== PROBLEM TO WORK ON ==
Where the word "link" occurs in a line of the data, return the whole line.

Stored records:
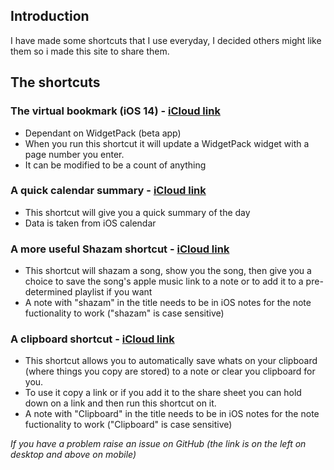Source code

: ## Introduction

I have made some shortcuts that I use everyday, I decided others might like them so i made this site to share them.

## The shortcuts

### The virtual bookmark (iOS 14) - [iCloud link](https://www.icloud.com/shortcuts/b327232d25d14d5d8f95581882703aaa)
- Dependant on WidgetPack (beta app)
- When you run this shortcut it will update a WidgetPack widget with a page number you enter.
- It can be modified to be a count of anything

### A quick calendar summary - [iCloud link](https://www.icloud.com/shortcuts/105d0882ef4247a7abeadb30adc247f4)
- This shortcut will give you a quick summary of the day
- Data is taken from iOS calendar

### A more useful Shazam shortcut - [iCloud link](https://www.icloud.com/shortcuts/41944d3cbe3f4e108caf4763c3d300c7)
- This shortcut will shazam a song, show you the song, then give you a choice to save the song's apple music link to a note or to add it to a pre-determined playlist if you want
- A note with "shazam" in the title needs to be in iOS notes for the note fuctionality to work ("shazam" is case sensitive)

### A clipboard shortcut - [iCloud link](https://www.icloud.com/shortcuts/e5e3c749dc114edfb5fe159b05852c65)
- This shortcut allows you to automatically save whats on your clipboard (where things you copy are stored) to a note or clear you clipboard for you.
- To use it copy a link or if you add it to the share sheet you can hold down on a link and then run this shortcut on it.
- A note with "Clipboard" in the title needs to be in iOS notes for the note fuctionality to work ("Clipboard" is case sensitive)

*If you have a problem raise an issue on GitHub (the link is on the left on desktop and above on mobile)*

== EXERCISE RESULT ==
### The virtual bookmark (iOS 14) - [iCloud link](https://www.icloud.com/shortcuts/b327232d25d14d5d8f95581882703aaa)
### A quick calendar summary - [iCloud link](https://www.icloud.com/shortcuts/105d0882ef4247a7abeadb30adc247f4)
### A more useful Shazam shortcut - [iCloud link](https://www.icloud.com/shortcuts/41944d3cbe3f4e108caf4763c3d300c7)
- This shortcut will shazam a song, show you the song, then give you a choice to save the song's apple music link to a note or to add it to a pre-determined playlist if you want
### A clipboard shortcut - [iCloud link](https://www.icloud.com/shortcuts/e5e3c749dc114edfb5fe159b05852c65)
- To use it copy a link or if you add it to the share sheet you can hold down on a link and then run this shortcut on it.
*If you have a problem raise an issue on GitHub (the link is on the left on desktop and above on mobile)*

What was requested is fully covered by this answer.